The same data set was used with the static NFA model in [25]. The part used in these experiments consisted of spectrograms of 24 individual words, spoken by 20 different speakers. The preprocessed data consisted of 2547 spectrogram vectors with 30 components.
|
For studying the dimensionality of the data, linear and nonlinear factor analysis were applied to the data. The results are shown in Figure 7.2. All the NFA experiments used an MLP network with 30 hidden neurons. The data manifold is clearly nonlinear, because nonlinear factor analysis is able to explain it equally well with fewer components than linear factor analysis. The difference is especially clear when the number of components is relatively small. Even though the analysis only uses static models, it can be used to estimate a lower bound for the number of continuous hidden states used in the experiments with dynamical models.
|
|
A small segment of the original data and its reconstructions with eight nonlinear and linear components are shown in Figure 7.3. The reconstructed spectrograms are somewhat smoother than the original ones. Still, all the discriminative features of the original spectrum are well preserved in the nonlinear reconstruction.

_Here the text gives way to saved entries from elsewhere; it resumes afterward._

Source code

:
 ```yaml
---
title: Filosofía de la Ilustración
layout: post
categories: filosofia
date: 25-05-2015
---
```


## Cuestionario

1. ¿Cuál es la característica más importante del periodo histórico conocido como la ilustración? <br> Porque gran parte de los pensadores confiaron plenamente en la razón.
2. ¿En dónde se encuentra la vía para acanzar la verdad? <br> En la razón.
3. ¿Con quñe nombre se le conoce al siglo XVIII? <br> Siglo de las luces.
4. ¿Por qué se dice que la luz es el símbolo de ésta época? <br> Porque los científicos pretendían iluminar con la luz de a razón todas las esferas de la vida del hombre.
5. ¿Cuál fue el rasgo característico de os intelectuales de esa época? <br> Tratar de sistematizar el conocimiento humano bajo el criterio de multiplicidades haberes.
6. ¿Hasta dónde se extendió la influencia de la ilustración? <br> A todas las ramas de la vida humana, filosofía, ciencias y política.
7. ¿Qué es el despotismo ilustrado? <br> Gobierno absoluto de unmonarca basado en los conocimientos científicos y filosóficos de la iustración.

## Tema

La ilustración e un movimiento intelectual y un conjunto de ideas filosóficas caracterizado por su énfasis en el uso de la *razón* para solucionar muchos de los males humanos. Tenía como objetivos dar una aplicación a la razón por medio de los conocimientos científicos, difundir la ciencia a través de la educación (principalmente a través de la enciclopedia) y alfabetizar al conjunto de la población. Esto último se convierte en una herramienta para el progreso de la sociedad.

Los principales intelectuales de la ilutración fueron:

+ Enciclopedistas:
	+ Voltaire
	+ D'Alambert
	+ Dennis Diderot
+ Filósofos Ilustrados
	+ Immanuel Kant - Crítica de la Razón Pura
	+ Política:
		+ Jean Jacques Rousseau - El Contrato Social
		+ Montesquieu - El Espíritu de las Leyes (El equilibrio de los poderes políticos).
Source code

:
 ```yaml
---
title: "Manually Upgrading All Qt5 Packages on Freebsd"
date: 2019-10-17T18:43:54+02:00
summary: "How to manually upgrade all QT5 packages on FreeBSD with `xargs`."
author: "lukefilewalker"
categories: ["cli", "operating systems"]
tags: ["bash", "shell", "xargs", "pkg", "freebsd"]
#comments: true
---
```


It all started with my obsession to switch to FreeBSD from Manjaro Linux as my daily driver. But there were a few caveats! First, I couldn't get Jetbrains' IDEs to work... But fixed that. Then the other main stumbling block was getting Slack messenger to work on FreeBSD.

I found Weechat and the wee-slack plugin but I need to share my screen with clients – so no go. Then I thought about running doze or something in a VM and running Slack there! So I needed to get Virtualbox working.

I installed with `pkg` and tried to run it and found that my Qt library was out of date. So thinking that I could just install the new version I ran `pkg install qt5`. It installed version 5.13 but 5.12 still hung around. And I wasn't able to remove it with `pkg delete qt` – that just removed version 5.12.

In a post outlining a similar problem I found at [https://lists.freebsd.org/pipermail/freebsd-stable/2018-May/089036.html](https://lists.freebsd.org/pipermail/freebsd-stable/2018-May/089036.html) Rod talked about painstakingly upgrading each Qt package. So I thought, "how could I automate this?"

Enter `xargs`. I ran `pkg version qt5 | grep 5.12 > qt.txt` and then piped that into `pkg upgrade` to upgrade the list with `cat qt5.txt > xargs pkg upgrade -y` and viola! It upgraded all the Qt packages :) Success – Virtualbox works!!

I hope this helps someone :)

This means that the dropped components mostly correspond to noise. The linear reconstruction is not as good, especially at the beginning.
The extracted nonlinear factors, rotated with linear ICA, are shown in Figure 7.4. They seem rather smooth so it seems plausible that the dynamic models would be able to model the data better. The representation of the data given by the nonlinear factors seems, however, somewhat more difficult to interpret. It is rather difficult to see how the different factors affect the predicted outputs.